US Sprint Communications Co., hoping to expand its role in the international long-distance market, is negotiating to buy a stake in the first private telecommunications cable linking the United States and Europe, industry sources said Tuesday.
US Sprint hopes to acquire Private Transatlantic Telecommunications System Inc., a privately held company based in McLean, Va., that is building the transatlantic cable, called PTAT-1, in a joint venture with Cable & Wireless PLC, a British-based communications firm.
Analysts said the deal would significantly bolster US Sprint’s international presence.
US Sprint’s linkup with Cable & Wireless is a blow to New York-based Nynex Corp., which has sought for two years to buy a 50% stake in PTAT-1.
Earlier this month, U.S. District Judge Harold Greene rejected Nynex’s request for a waiver of the rules that restrict the Bell companies from offering long-distance services. Greene oversees the Bell companies as part of the 1984 breakup of American Telephone & Telegraph Co.
Nynex could not be reached for comment.
The domestic long-distance market is growing about 10% a year, but international calling volume is increasing at a rate at least twice as large.
Analysts said US Sprint, a unit of United Telecommunications Inc., would benefit by offering its customers connections to Britain and other parts of Europe through Cable & Wireless’ Mercury Communications subsidiary.
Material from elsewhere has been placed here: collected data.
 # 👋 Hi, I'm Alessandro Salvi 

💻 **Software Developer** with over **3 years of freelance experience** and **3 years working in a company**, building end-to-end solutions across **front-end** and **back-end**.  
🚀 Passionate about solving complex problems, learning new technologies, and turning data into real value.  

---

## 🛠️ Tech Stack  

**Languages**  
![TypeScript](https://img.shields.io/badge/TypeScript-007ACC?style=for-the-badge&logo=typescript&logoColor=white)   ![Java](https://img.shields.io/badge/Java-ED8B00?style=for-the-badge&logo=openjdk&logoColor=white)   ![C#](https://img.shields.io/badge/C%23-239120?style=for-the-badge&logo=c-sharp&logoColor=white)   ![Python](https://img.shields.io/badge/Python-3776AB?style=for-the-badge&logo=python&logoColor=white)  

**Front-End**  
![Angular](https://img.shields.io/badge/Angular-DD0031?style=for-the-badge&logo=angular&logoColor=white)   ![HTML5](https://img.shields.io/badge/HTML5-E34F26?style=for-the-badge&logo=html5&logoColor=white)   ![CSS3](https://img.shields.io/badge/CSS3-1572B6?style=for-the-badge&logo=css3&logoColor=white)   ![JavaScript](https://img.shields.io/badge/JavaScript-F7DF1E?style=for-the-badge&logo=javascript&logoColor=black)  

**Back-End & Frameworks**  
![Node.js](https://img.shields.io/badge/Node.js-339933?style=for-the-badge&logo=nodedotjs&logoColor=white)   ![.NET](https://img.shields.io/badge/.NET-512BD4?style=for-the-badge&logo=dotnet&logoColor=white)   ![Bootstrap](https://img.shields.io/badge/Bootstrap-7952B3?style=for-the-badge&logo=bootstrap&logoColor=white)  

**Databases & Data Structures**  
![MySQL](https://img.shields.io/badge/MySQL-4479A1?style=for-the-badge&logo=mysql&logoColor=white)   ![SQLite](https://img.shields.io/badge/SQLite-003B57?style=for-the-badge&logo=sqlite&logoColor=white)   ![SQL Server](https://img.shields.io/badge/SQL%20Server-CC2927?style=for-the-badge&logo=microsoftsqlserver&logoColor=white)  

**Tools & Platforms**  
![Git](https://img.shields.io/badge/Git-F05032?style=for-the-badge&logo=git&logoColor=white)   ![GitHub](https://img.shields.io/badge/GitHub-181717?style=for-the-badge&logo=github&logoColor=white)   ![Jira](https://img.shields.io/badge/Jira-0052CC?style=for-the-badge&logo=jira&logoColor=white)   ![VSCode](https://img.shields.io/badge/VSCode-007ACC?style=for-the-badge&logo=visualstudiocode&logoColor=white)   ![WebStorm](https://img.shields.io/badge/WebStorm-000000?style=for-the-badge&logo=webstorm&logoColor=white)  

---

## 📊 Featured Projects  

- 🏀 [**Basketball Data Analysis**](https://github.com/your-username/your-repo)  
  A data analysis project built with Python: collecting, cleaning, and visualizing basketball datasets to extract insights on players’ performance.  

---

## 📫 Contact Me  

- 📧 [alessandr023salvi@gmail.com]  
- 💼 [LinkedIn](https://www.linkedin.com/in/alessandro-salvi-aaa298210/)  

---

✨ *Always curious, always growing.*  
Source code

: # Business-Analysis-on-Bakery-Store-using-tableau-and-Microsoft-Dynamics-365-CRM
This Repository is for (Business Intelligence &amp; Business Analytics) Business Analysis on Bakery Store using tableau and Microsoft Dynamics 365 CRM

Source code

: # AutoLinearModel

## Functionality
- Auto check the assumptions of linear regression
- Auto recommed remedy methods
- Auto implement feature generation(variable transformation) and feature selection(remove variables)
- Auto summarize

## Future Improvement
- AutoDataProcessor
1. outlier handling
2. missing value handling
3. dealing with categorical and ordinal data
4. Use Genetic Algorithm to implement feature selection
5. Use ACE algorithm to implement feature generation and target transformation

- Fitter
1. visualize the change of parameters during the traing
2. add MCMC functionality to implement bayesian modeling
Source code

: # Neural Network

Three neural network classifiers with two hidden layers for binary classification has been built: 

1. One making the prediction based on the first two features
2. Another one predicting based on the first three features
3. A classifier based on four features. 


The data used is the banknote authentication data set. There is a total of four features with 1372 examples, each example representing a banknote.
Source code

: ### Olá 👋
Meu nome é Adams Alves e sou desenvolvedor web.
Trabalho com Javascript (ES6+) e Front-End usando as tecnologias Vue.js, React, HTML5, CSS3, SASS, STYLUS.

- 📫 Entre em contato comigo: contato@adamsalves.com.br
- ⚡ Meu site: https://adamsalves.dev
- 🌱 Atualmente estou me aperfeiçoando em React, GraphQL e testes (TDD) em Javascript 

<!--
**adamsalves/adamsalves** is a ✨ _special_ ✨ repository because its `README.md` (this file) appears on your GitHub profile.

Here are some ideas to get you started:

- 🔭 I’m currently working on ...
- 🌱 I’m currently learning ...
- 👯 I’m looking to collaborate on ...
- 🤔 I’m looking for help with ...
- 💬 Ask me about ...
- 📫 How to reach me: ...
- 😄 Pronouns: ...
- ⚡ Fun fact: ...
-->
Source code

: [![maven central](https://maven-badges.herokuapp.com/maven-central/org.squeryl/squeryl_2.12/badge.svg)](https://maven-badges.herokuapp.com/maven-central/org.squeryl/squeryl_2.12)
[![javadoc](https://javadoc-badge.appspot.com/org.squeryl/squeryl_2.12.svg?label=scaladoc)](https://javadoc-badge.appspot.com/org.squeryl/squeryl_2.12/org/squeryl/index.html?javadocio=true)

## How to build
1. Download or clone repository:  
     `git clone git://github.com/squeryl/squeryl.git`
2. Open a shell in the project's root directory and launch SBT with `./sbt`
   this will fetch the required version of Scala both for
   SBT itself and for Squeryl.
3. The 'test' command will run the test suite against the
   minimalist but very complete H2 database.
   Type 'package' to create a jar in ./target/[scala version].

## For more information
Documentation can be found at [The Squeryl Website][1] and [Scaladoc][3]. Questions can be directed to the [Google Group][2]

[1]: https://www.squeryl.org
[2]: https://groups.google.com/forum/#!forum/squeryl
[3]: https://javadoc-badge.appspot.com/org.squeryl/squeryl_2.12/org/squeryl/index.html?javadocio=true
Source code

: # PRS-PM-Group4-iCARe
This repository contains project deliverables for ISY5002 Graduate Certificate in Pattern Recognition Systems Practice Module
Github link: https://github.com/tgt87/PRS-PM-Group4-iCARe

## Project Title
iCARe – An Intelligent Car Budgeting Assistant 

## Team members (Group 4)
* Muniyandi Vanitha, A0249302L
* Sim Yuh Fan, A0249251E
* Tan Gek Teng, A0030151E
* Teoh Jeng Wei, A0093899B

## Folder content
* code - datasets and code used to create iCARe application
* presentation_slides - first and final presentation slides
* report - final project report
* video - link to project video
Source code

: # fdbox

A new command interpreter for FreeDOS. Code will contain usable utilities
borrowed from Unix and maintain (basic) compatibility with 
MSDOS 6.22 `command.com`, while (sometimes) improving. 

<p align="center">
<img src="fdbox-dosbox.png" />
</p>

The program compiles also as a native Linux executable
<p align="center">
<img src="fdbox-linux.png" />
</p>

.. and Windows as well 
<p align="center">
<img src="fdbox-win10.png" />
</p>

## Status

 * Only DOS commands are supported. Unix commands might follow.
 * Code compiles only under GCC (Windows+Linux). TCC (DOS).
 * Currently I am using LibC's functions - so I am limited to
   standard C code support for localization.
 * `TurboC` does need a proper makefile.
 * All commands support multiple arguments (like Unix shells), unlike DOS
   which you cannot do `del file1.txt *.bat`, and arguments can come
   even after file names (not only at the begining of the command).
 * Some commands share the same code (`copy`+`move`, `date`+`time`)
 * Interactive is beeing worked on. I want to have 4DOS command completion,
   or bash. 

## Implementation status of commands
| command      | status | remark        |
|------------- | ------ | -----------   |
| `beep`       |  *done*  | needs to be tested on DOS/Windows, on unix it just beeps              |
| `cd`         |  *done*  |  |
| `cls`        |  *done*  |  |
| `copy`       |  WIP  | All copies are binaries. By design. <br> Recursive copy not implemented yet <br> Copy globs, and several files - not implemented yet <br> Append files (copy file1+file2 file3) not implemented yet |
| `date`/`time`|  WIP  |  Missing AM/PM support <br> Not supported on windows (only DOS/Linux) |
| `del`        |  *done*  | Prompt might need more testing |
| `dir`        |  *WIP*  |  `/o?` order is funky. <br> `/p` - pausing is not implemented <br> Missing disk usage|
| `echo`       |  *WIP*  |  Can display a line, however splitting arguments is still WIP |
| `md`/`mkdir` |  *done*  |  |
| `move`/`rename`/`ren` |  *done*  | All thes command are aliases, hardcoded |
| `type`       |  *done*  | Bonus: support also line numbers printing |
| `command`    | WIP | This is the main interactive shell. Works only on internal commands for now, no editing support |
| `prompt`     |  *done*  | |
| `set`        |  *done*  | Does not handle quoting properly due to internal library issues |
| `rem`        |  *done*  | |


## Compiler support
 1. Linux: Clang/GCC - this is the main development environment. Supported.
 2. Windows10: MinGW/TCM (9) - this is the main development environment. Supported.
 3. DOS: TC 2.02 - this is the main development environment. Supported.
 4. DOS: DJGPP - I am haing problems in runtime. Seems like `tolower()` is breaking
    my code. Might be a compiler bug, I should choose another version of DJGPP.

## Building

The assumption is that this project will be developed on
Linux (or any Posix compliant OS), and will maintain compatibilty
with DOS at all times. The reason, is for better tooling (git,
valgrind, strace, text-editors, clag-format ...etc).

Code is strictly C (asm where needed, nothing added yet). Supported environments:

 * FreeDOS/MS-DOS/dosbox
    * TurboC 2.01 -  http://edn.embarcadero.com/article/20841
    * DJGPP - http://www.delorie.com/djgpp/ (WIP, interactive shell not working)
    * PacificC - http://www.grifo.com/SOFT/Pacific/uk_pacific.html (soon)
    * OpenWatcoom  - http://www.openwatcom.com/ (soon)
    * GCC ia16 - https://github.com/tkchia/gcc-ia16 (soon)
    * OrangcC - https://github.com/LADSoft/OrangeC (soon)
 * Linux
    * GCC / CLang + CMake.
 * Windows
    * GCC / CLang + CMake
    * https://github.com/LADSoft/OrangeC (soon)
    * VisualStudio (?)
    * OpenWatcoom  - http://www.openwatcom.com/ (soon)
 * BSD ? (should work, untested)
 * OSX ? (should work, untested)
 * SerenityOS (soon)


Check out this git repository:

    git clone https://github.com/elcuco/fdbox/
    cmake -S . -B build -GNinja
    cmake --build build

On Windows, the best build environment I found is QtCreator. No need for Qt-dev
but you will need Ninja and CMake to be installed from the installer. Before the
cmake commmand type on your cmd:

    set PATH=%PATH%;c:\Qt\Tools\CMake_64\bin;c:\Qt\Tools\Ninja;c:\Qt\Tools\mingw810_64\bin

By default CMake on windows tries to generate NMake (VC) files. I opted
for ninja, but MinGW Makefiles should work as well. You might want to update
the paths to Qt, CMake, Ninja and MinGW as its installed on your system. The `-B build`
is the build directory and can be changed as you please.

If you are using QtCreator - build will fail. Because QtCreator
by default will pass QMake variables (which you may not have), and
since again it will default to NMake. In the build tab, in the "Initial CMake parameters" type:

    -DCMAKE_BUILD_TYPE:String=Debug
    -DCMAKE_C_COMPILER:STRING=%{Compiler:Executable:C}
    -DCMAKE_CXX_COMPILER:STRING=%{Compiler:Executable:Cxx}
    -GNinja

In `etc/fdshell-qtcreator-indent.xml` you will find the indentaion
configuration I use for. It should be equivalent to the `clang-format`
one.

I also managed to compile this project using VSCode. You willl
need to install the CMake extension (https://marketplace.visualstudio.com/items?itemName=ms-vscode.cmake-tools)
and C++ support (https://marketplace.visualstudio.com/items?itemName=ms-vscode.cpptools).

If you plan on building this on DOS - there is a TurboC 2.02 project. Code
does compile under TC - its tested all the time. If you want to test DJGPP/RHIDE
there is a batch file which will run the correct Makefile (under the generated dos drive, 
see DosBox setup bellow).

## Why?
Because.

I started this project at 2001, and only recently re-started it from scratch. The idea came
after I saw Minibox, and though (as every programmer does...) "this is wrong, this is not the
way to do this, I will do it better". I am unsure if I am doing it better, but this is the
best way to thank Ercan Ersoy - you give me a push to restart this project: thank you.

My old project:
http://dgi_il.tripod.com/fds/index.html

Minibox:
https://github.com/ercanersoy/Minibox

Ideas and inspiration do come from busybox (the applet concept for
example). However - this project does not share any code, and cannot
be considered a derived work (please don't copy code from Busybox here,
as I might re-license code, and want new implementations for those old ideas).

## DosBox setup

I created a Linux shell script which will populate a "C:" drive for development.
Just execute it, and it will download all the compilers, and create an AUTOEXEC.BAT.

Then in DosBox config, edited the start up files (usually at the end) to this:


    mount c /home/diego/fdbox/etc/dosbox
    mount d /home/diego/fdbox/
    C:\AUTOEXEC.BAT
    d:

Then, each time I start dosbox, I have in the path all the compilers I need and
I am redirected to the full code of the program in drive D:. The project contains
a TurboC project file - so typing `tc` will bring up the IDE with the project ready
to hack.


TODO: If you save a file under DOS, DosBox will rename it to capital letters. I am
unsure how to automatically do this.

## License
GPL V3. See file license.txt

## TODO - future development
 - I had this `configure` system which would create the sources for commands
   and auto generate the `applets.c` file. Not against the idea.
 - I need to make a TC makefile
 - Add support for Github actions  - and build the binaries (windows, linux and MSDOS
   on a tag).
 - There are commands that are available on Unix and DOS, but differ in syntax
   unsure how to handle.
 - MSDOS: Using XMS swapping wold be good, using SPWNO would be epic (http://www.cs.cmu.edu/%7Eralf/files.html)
In exchange, Mercury’s subscribers would have access to the United States over US Sprint’s domestic fiber-optic network.
PTAT-1, the $600-million PTAT/Cable & Wireless cable, will carry voice and data calls in the form of laser-generated pulses of light on strands of glass cable laid across the bottom of the Atlantic Ocean.
It is the first transatlantic cable not built primarily by public phone companies and will compete with TAT-8, a system owned by AT&T; and state-owned phone companies in Europe, Canada and Australia. TAT-8 went into service in December.